A股/港股/美股数据查询
ReviewAudited by ClawScan on May 10, 2026.
Overview
The stock-data skill mostly matches its purpose, but it includes an out-of-scope local portfolio branch that can run an unreviewed script outside the skill.
Install only if you are comfortable sending stock-query text to akshare.devtool.uk. Avoid using this skill for local portfolio or holdings management unless the maintainer removes or clearly documents the external portfolio script and adds explicit confirmation.
Findings (3)
Artifact-based informational review of SKILL.md, metadata, install specs, static scan signals, and capability signals. ClawScan does not execute the skill or run runtime probes.
A portfolio-related query could cause the agent to run unreviewed local code and potentially read or change local holding records.
The skill can execute a Python script outside the supplied skill files for portfolio operations.

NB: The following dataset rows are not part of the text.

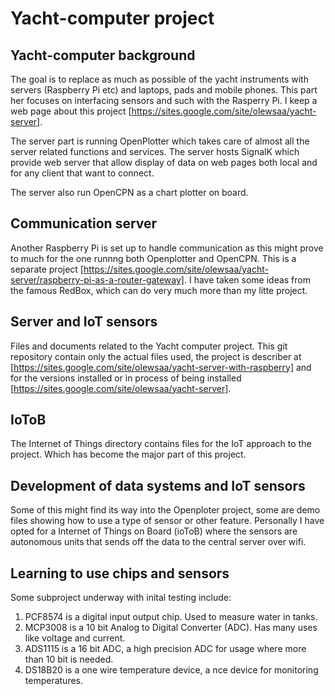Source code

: # Yacht-computer project
## Yacht-computer background

The goal is to replace as much as possible of the yacht instruments with servers (Raspberry Pi etc) and laptops, pads and mobile phones. This part her focuses on interfacing sensors and such with the Rasperry Pi.
I keep a web page about this project [https://sites.google.com/site/olewsaa/yacht-server].

The server part is running OpenPlotter which takes care of almost all the server related functions and services. The server hosts SignalK which provide web server that allow display of data on web pages both local and for any client that want to connect. 

The server also run OpenCPN as a chart plotter on board. 

## Communication server 

Another Raspberry Pi is set up to handle communication as this might prove to much for the one runnng both Openplotter and OpenCPN. This is a separate project [https://sites.google.com/site/olewsaa/yacht-server/raspberry-pi-as-a-router-gateway]. I have taken some ideas from the famous RedBox, which can do very much more than my litte project.

## Server and IoT sensors

Files and documents related to the Yacht computer project. This git repository contain only the actual files used, the project is describer at [https://sites.google.com/site/olewsaa/yacht-server-with-raspberry]
and for the versions installed or in process of being installed [https://sites.google.com/site/olewsaa/yacht-server].

## IoToB
The Internet of Things directory contains files for the IoT approach to the project. 
Which has become the major part of this project. 

## Development of data systems and IoT sensors 

Some of this might find its way into the Openploter project, some are demo files showing how to use a 
type of sensor or other feature. Personally I have opted for a Internet of Things on Board (ioToB)
where the sensors are autonomous units that sends off the data to the central server over wifi.

## Learning to use chips and sensors

Some subproject underway with inital testing include:

1. PCF8574 is a digital input output chip. Used to measure water in tanks.
2. MCP3008 is a 10 bit Analog to Digital Converter (ADC). Has many uses like voltage and current.
3. ADS1115 is a 16 bit ADC, a high precision ADC for usage where more than 10 bit is needed. 
4. DS18B20 is a one wire temperature device, a nce device for monitoring temperatures.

That script is not in the manifest, and this behavior is outside the stated stock-data lookup purpose.
portfolio_script = os.path.join(os.path.dirname(__file__), "..", "a-stock-analysis", "scripts", "portfolio.py") ... subprocess.run(["python3", portfolio_script, "remove", code_match.group(1)], ...)
Remove the portfolio branch, include and review the helper script, or require a separate explicit opt-in skill with clear user confirmation before any local portfolio operation.

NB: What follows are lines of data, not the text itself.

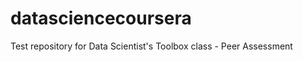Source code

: datasciencecoursera
===================

Test repository for Data Scientist's Toolbox class - Peer Assessment
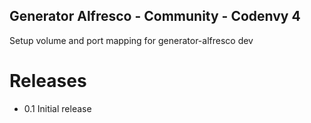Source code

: Generator Alfresco - Community - Codenvy 4
------------------------------------------

Setup volume and port mapping for generator-alfresco dev

Releases
========

* 0.1 Initial release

A user or agent might unintentionally trigger local portfolio handling through ordinary holdings-related wording.
Portfolio wording is automatically classified into the PORTFOLIO handler even though SKILL.md says not to use the skill for local holdings management.
if any(k in query for k in ["持仓", "仓位", "我的股票"]):
return PORTFOLIODisable this route for this skill, or make portfolio management a clearly documented, separately invoked capability with confirmation and bounded file access.

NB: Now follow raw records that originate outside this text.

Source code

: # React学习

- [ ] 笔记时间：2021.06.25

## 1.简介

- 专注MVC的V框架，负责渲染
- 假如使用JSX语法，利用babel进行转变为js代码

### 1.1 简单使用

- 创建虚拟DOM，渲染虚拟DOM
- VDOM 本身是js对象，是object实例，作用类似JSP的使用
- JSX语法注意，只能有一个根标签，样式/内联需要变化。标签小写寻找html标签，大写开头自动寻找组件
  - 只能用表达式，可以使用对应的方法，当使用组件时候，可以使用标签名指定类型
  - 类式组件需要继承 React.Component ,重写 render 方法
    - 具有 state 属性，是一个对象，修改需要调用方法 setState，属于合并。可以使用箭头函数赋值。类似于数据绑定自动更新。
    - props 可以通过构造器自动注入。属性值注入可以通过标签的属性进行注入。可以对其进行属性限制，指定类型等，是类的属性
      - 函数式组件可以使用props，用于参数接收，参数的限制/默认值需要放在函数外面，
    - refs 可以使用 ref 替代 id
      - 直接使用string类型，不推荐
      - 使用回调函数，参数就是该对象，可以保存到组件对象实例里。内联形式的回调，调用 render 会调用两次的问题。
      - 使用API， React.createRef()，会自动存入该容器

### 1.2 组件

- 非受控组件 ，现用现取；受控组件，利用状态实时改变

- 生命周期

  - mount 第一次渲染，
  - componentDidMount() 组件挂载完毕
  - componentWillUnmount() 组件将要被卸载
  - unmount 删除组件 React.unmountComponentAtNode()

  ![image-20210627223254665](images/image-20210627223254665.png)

Stock questions, symbols, and any personal details included in the query may be transmitted to the hosted service.
The skill sends the user’s natural-language stock query and parsed fields to a hosted service. This is disclosed and central to the skill, but it is still an external data flow.
DEFAULT_SERVICE_URL = "https://akshare.devtool.uk" ... payload = {"intent": intent_obj.intent, "query": intent_obj.query or "", "symbol": intent_obj.symbol, ...}Use the skill for market-data questions only, avoid including private portfolio or account details, and review the hosted service’s trustworthiness before relying on it.